▸ What to work on
In the records below, find the lines that include the string "should" and report how many there are, nothing else.

===== Records shown =====

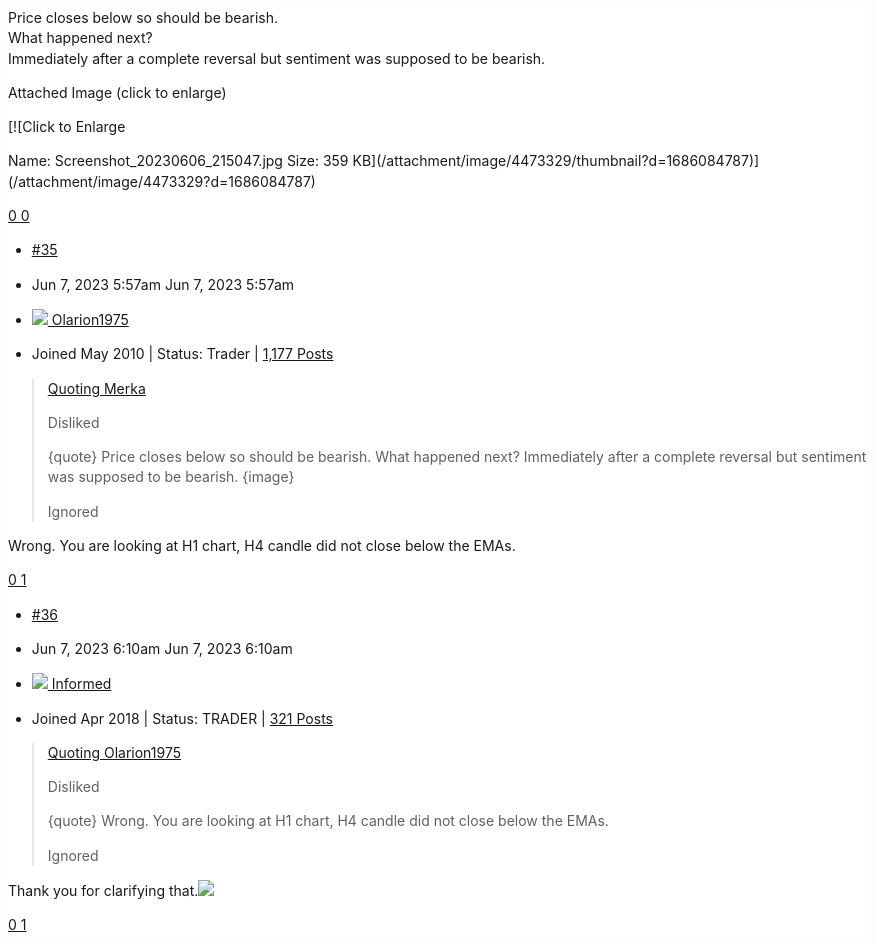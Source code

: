 Price closes below so should be bearish.  
What happened next?   
Immediately after a complete reversal but sentiment was supposed to be bearish. 

Attached Image (click to enlarge)

[![Click to Enlarge

Name: Screenshot_20230606_215047.jpg
Size: 359 KB](/attachment/image/4473329/thumbnail?d=1686084787)](/attachment/image/4473329?d=1686084787)   

[0 ](javascript:void\(0\);) [0 ](javascript:void\(0\);)

  * [#35](/thread/post/14451950#post14451950 "Post Permalink")

  * Jun 7, 2023 5:57am  Jun 7, 2023 5:57am 

  * [![](https://assets.faireconomy.media/nfs/customavatars/thumbs/medium/avatar142345_5.gif) Olarion1975](olarion1975)

  * Joined May 2010 | Status: Trader | [1,177 Posts](/search?do=process&provider=Member&searchuser=142345)

> [Quoting Merka](/thread/post/14451946#post14451946 "View Quoted Post")
> 
> Disliked
> 
> {quote} Price closes below so should be bearish. What happened next? Immediately after a complete reversal but sentiment was supposed to be bearish. {image}
> 
> Ignored

Wrong. You are looking at H1 chart, H4 candle did not close below the EMAs. 

[0 ](javascript:void\(0\);) [1 ](javascript:void\(0\);)

  * [#36](/thread/post/14451959#post14451959 "Post Permalink")

  * Jun 7, 2023 6:10am  Jun 7, 2023 6:10am 

  * [![](https://assets.faireconomy.media/nfs/customavatars/thumbs/medium/avatar670022_3.gif) Informed](informed)

  * Joined Apr 2018 | Status: TRADER | [321 Posts](/search?do=process&provider=Member&searchuser=670022)

> [Quoting Olarion1975](/thread/post/14451950#post14451950 "View Quoted Post")
> 
> Disliked
> 
> {quote} Wrong. You are looking at H1 chart, H4 candle did not close below the EMAs.
> 
> Ignored

Thank you for clarifying that.![](https://resources.faireconomy.media/images/emojis/64/1f60a.png?v=15.1)

[0 ](javascript:void\(0\);) [1 ](javascript:void\(0\);)
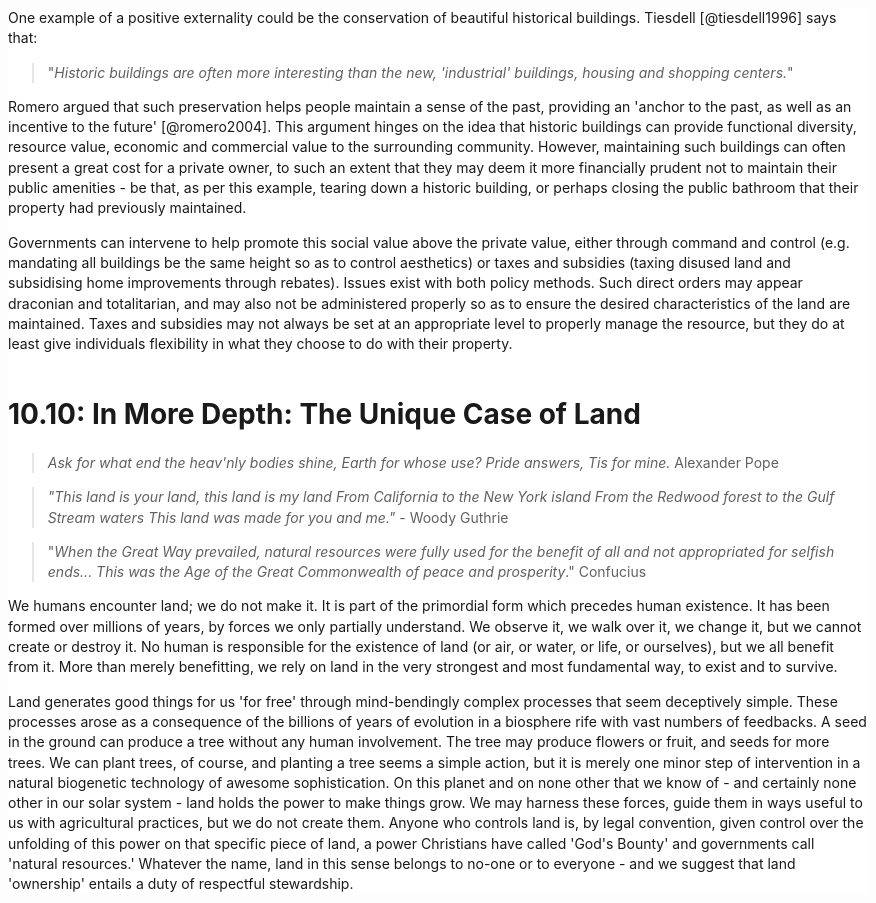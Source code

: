 One example of a positive externality could be the conservation of beautiful historical buildings. Tiesdell [@tiesdell1996] says that:

> "*Historic buildings are often more interesting than the new, 'industrial' buildings, housing and shopping centers.*"

Romero argued that such preservation helps people maintain a sense of the past, providing an 'anchor to the past, as well as an incentive to the future' [@romero2004]. This argument hinges on the idea that historic buildings can provide functional diversity, resource value,  economic and commercial value to the surrounding community. However, maintaining such buildings can often present a great cost for a private owner, to such an extent that they may deem it more financially prudent not to maintain their public amenities - be that, as per this example, tearing down a historic building, or perhaps closing the public bathroom that their property had previously maintained.

Governments can intervene to help promote this social value above the private value, either through command and control (e.g. mandating all buildings be the same height so as to control aesthetics) or taxes and subsidies (taxing disused land and subsidising home improvements through rebates). Issues exist with both policy methods. Such direct orders may appear draconian and totalitarian, and may also not be administered properly so as to ensure the desired characteristics of the land are maintained. Taxes and subsidies may not always be set at an appropriate level to properly manage the resource, but they do at least give individuals flexibility in what they choose to do with their property.


# 10.10: In More Depth: The Unique Case of Land

> *Ask for what end the heav'nly bodies shine, Earth for whose use? Pride answers, Tis for mine.* Alexander Pope

> *"This land is your land, this land is my land
From California to the New York island
From the Redwood forest to the Gulf Stream waters
This land was made for you and me."*  - Woody Guthrie

>"*When the Great Way prevailed, natural resources were fully used for the benefit of all and not appropriated for selfish ends... This was the Age of the Great Commonwealth of peace and prosperity*." Confucius

We humans encounter land; we do not make it. It is part of the primordial form which precedes human existence. It has been formed over millions of years, by forces we only partially understand. We observe it, we walk over it, we change it, but we cannot create or destroy it. No human is responsible for the existence of land (or air, or water, or life, or ourselves), but we all benefit from it. More than merely benefitting, we rely on land in the very strongest and most fundamental way, to exist and to survive.

Land generates good things for us 'for free' through mind-bendingly complex processes that seem deceptively simple. These processes arose as a consequence of the billions of years of evolution in a biosphere rife with vast numbers of feedbacks. A seed in the ground can produce a tree without any human involvement. The tree may produce flowers or fruit, and seeds for more trees. We can plant trees, of course, and planting a tree seems a simple action, but it is merely one minor step of intervention in a natural biogenetic technology of awesome sophistication. On this planet and on none other that we know of - and certainly none other in our solar system - land holds the power to make things grow. We may harness these forces, guide them in ways useful to us with agricultural practices, but we do not create them. Anyone who controls land is, by legal convention, given control over the unfolding of this power on that specific piece of land, a power Christians have called 'God's Bounty' and governments call 'natural resources.' Whatever the name, land in this sense belongs to no-one or to everyone - and we suggest that land 'ownership' entails a duty of respectful stewardship.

=====

▸ Exercise output
2